Katie Payne was in the prime of her life – a 25-year-old married illustrator living in New York City.  Yet she was suffering quietly from  the worst pain of her life.

The sharp painful sensation emanating from inside her vagina and externally on her vulva had intermittently plagued her since puberty. But since hitting her 20s it had become chronic and consistent, affecting her ability to comfortably walk and sit, not to mention having a sex life or using feminine hygiene products.

“I had no idea what was wrong with me, I just knew I was in a lot of pain and regular painkillers did nothing to help. So I started researching vaginal pain and all sorts of frightening things came up, none of which seemed to pertain to me,” said Payne.

She first sought help from her ob/gyn, who told her the pain was an adverse reaction to her IUD. She had it removed, but she felt no change. Her general physician suggested the problem was all in her head, and referred her to a psychiatrist.. Still the pain persisted.

“It got to the point where I would run home from work, lay on my bed and cry.” said Payne. “I was in too much pain to do anything else.”

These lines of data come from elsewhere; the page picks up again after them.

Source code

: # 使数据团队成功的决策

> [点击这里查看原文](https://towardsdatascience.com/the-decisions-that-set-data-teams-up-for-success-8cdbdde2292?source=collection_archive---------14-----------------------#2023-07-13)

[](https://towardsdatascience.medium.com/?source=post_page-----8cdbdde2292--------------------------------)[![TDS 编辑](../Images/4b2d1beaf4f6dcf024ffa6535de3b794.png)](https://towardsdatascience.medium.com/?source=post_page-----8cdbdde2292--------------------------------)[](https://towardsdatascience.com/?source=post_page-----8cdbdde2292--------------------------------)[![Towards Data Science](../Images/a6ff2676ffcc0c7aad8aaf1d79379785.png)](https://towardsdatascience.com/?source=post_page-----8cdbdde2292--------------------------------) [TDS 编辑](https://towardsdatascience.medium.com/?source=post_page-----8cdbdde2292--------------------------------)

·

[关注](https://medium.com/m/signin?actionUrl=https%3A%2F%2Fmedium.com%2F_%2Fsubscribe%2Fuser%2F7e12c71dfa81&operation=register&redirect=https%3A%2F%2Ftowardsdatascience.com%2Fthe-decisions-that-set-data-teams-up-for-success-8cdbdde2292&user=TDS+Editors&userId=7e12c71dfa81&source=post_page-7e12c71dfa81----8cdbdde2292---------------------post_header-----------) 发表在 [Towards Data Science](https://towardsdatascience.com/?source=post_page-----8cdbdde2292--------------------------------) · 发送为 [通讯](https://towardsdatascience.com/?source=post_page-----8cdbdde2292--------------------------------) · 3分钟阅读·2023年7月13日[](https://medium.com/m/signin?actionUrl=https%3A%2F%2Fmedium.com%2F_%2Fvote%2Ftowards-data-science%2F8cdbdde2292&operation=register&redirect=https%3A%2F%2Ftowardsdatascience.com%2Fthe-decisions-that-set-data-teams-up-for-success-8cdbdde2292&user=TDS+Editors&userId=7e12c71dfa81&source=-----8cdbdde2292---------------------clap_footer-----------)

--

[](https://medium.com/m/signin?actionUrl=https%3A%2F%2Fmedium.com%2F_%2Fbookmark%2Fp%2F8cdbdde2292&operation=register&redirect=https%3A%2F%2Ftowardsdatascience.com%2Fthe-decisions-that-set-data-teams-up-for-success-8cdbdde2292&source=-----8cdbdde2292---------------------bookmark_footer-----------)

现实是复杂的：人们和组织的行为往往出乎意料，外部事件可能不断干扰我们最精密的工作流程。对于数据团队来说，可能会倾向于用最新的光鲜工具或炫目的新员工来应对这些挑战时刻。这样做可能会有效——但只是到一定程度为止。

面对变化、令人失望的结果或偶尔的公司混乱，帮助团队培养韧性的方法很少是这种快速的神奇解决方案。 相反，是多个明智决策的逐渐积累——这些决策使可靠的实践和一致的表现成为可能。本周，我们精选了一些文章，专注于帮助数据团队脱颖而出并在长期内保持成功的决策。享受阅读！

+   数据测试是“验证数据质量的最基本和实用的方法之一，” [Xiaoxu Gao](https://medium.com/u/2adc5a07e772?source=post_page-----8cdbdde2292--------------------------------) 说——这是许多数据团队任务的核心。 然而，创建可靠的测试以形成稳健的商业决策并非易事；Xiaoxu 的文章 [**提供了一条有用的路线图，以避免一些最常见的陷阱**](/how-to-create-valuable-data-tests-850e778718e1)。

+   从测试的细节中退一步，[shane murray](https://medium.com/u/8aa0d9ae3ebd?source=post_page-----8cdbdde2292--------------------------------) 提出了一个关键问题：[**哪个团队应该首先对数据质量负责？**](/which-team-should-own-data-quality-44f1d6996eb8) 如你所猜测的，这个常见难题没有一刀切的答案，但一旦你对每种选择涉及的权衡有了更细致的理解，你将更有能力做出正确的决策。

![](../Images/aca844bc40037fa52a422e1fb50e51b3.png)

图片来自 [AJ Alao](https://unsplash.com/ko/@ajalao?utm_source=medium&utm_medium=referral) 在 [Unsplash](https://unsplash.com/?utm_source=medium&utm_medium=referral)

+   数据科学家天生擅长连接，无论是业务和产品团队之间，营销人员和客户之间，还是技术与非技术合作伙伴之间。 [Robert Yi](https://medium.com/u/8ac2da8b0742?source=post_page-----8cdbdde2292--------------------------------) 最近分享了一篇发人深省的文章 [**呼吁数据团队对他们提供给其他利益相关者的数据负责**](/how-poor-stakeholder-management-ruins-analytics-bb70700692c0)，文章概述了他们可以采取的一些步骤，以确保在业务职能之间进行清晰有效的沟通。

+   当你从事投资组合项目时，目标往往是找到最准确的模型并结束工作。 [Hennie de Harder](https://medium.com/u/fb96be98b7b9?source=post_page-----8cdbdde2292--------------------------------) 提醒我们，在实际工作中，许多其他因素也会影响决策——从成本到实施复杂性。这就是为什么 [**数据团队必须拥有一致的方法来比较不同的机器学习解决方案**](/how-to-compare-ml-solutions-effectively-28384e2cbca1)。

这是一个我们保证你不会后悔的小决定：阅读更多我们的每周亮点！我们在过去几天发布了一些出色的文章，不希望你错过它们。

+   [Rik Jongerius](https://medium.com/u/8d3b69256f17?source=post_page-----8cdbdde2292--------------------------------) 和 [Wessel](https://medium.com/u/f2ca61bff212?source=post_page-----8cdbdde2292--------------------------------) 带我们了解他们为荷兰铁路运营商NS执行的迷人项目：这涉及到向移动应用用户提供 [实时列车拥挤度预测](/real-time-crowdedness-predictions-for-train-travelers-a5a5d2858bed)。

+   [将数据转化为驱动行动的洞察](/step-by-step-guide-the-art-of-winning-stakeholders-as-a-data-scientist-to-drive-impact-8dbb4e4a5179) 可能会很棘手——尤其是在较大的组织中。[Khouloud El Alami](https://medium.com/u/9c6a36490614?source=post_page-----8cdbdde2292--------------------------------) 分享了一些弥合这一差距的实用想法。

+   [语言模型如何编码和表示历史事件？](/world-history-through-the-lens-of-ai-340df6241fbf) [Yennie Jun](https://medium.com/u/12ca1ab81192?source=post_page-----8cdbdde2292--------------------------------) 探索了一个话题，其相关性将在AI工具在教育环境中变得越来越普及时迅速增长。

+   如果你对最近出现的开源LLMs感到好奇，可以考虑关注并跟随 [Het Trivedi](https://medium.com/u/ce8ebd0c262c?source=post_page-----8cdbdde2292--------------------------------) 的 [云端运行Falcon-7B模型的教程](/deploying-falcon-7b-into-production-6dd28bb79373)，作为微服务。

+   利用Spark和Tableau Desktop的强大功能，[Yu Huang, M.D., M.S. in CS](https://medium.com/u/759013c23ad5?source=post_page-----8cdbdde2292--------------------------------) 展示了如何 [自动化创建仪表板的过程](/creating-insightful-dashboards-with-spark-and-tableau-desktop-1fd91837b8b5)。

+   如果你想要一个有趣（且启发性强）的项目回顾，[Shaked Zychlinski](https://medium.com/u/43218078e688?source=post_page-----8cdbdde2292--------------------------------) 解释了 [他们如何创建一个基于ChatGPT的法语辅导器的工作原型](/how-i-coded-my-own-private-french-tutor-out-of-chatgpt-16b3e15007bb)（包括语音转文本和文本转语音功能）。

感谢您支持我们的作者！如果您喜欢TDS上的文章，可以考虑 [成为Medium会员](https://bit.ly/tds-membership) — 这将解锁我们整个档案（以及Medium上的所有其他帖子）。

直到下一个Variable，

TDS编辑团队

Eventually Payne ended up in Washington D.C. at a practice that specializes in vulvo-vaginal disorders. By this time, her insurance had cut her off, so Payne paid $1,000-plus dollars out of pocket for the appointment, and left with a diagnosis of pelvic floor dysfunction, a condition requiring physical therapy and a specially formulated medical suppository.

Returning to New York, she dutifully endured more than 20 physical therapy sessions that involved laying down while a therapist applied pressure to her pelvic muscles to relieve stress. But it was an  excruciating ordeal since any contact was painful. When her condition failed to improve, she was told that botox injections were the next step in calming her over-tensed muscles.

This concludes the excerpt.